Pese a las garantías de Fischer, el presidente mantuvo silencio sobre el tratado. El futuro del texto está prácticamente en sus manos tras la aprobación irlandesa el pasado viernes pero no ha dicho cuándo lo firmará o si lo va a hacer.

Fischer reiteró tras unas conversaciones con los líderes de la UE que confiaba en que Klaus firmaría el tratado a tiempo para que sea ratificado a finales de año, pero no aportó nada que indicara que el presidente le había garantizado que lo haría.

'Estoy total y profundamente convencido de que no hay razones para la ansiedad en Europa. En la República Checa el problema no es si sí o si no, la cuestión es cuándo', dijo Fischer en una videoconferencia durante una rueda de prensa en Bruselas.

'Creo que todo está preparado para que la ratificación del Tratado de Lisboa sea completada totalmente por la República Checa a finales de año', dijo.

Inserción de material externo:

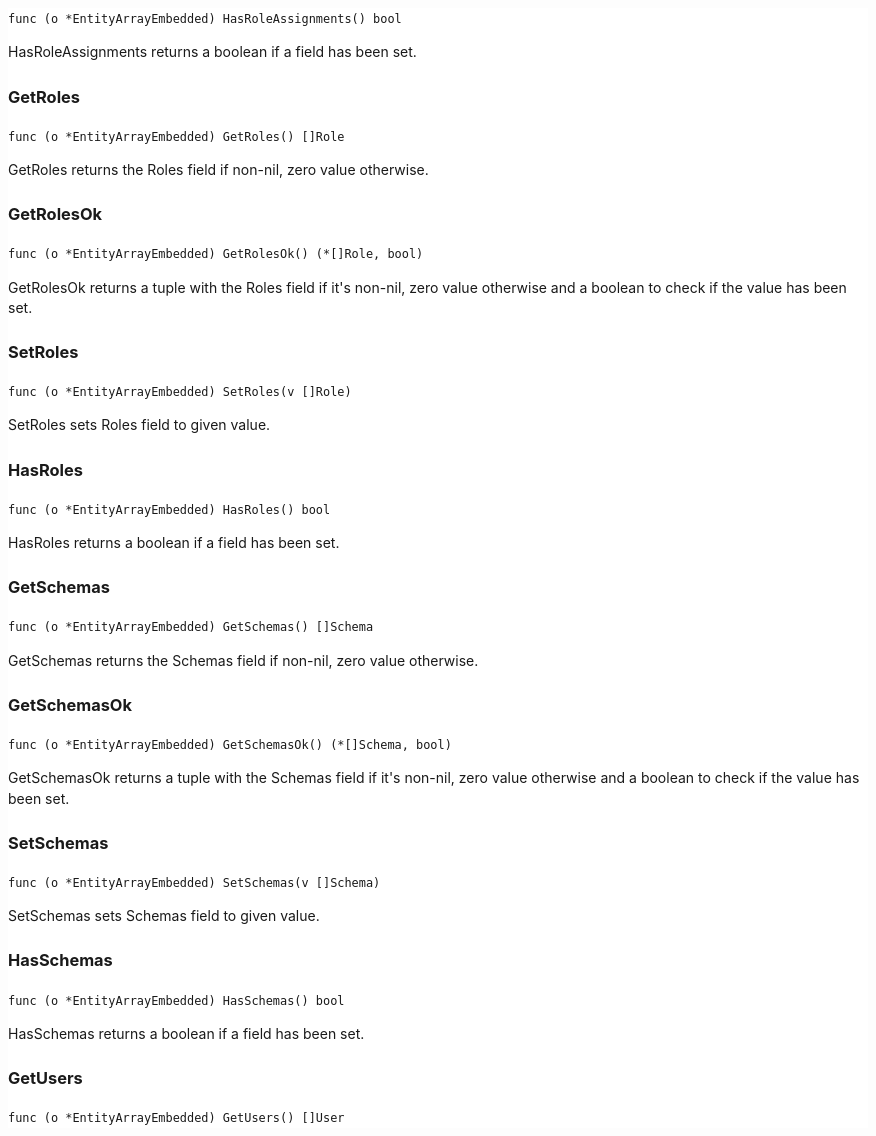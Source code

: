 `func (o *EntityArrayEmbedded) HasRoleAssignments() bool`

HasRoleAssignments returns a boolean if a field has been set.

### GetRoles

`func (o *EntityArrayEmbedded) GetRoles() []Role`

GetRoles returns the Roles field if non-nil, zero value otherwise.

### GetRolesOk

`func (o *EntityArrayEmbedded) GetRolesOk() (*[]Role, bool)`

GetRolesOk returns a tuple with the Roles field if it's non-nil, zero value otherwise
and a boolean to check if the value has been set.

### SetRoles

`func (o *EntityArrayEmbedded) SetRoles(v []Role)`

SetRoles sets Roles field to given value.

### HasRoles

`func (o *EntityArrayEmbedded) HasRoles() bool`

HasRoles returns a boolean if a field has been set.

### GetSchemas

`func (o *EntityArrayEmbedded) GetSchemas() []Schema`

GetSchemas returns the Schemas field if non-nil, zero value otherwise.

### GetSchemasOk

`func (o *EntityArrayEmbedded) GetSchemasOk() (*[]Schema, bool)`

GetSchemasOk returns a tuple with the Schemas field if it's non-nil, zero value otherwise
and a boolean to check if the value has been set.

### SetSchemas

`func (o *EntityArrayEmbedded) SetSchemas(v []Schema)`

SetSchemas sets Schemas field to given value.

### HasSchemas

`func (o *EntityArrayEmbedded) HasSchemas() bool`

HasSchemas returns a boolean if a field has been set.

### GetUsers

`func (o *EntityArrayEmbedded) GetUsers() []User`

Un problema aéreo impidió a Fischer viajar a Bruselas, así que habló por videoconferencia con el presidente de la Comisión Europea, Jose Manuel Durao Barroso, el presidente del Parlamento Europeo Jerzy Buzek y el primer ministro sueco Fredrik Reinfeldt, cuyo país preside este semestre la UE.

¿GARANTÍAS DE KLAUS?

Sólo faltan las firmas de los presidentes polaco y checo para que entre el vigor el tratado, que esboza reformas en el proceso de toma de decisión en el bloque de los Veintisiete, crea una presidencia permanente y un responsable de política exterior con más competencias.

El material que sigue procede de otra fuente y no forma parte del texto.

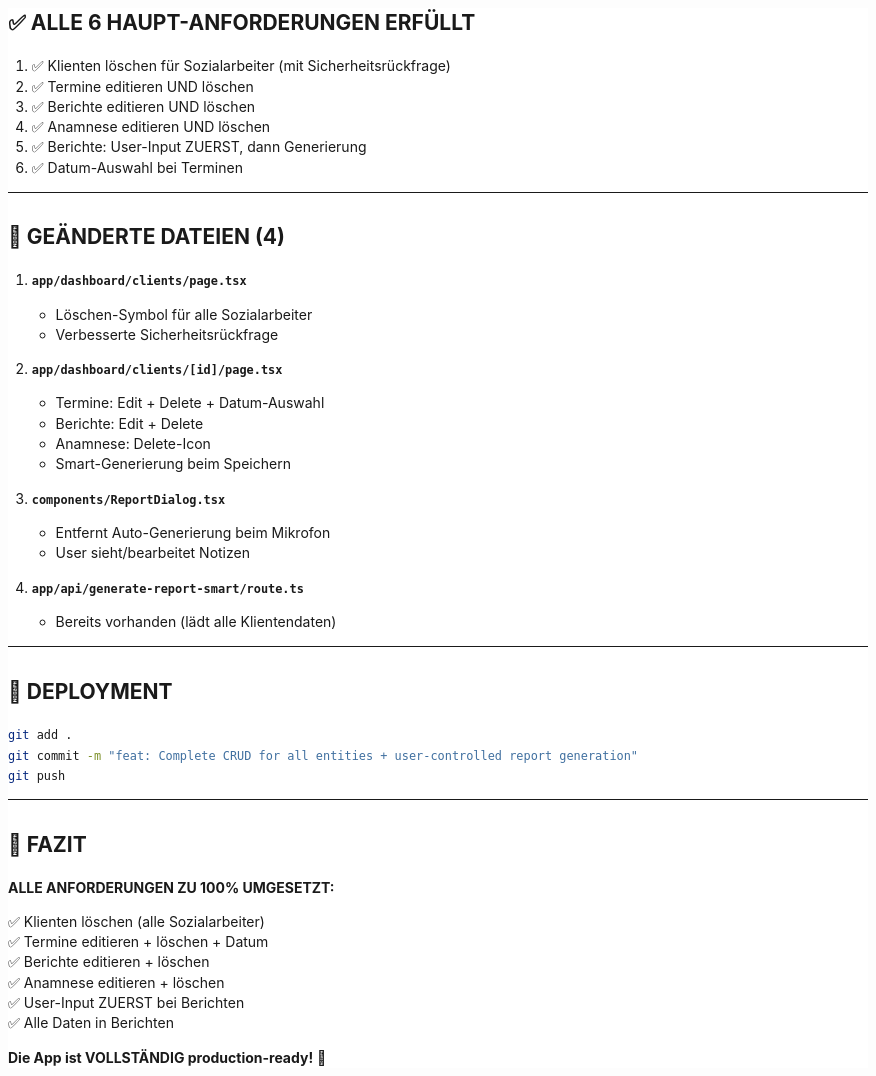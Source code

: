 
## ✅ ALLE 6 HAUPT-ANFORDERUNGEN ERFÜLLT

1. ✅ Klienten löschen für Sozialarbeiter (mit Sicherheitsrückfrage)
2. ✅ Termine editieren UND löschen
3. ✅ Berichte editieren UND löschen
4. ✅ Anamnese editieren UND löschen
5. ✅ Berichte: User-Input ZUERST, dann Generierung
6. ✅ Datum-Auswahl bei Terminen

---

## 🔧 GEÄNDERTE DATEIEN (4)

1. **`app/dashboard/clients/page.tsx`**
   - Löschen-Symbol für alle Sozialarbeiter
   - Verbesserte Sicherheitsrückfrage

2. **`app/dashboard/clients/[id]/page.tsx`**
   - Termine: Edit + Delete + Datum-Auswahl
   - Berichte: Edit + Delete
   - Anamnese: Delete-Icon
   - Smart-Generierung beim Speichern

3. **`components/ReportDialog.tsx`**
   - Entfernt Auto-Generierung beim Mikrofon
   - User sieht/bearbeitet Notizen

4. **`app/api/generate-report-smart/route.ts`**
   - Bereits vorhanden (lädt alle Klientendaten)

---

## 🚀 DEPLOYMENT

```bash
git add .
git commit -m "feat: Complete CRUD for all entities + user-controlled report generation"
git push
```

---

## 🎉 FAZIT

**ALLE ANFORDERUNGEN ZU 100% UMGESETZT:**

✅ Klienten löschen (alle Sozialarbeiter)  
✅ Termine editieren + löschen + Datum  
✅ Berichte editieren + löschen  
✅ Anamnese editieren + löschen  
✅ User-Input ZUERST bei Berichten  
✅ Alle Daten in Berichten  

**Die App ist VOLLSTÄNDIG production-ready!** 🚀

El presidente polaco, Lech Kaczynski, tiene previsto firmarlo pronto, pero la intenciones de Klaus son menos claras.

Klaus considera el tratado un paso hacia un súper-estado europeo en el que los diferentes países perderán soberanía, y está a la espera de que el Tribunal Constitucional checo se pronuncie sobre una querella presentada contra el tratado por un grupo de senadores.

Cuando se le preguntó por garantías de que Klaus firmaría el tratado, Fischer no contestó directamente.

Pero añadió: 'Todos los mensajes que he recibido indican que no existen motivos para que el presidente posponga su firma una vez que el Constitucional alcance una decisión'.

Barroso, Reinfeldt y Buzek dijeron que la UE no trataba de presionar a la República Checa.

Pero la ministra sueca de Exteriores, Cecilia Malstrom , viajará a Praga el jueves y el propio Buzek irá el viernes. Ninguno ha concertado citas con Klaus.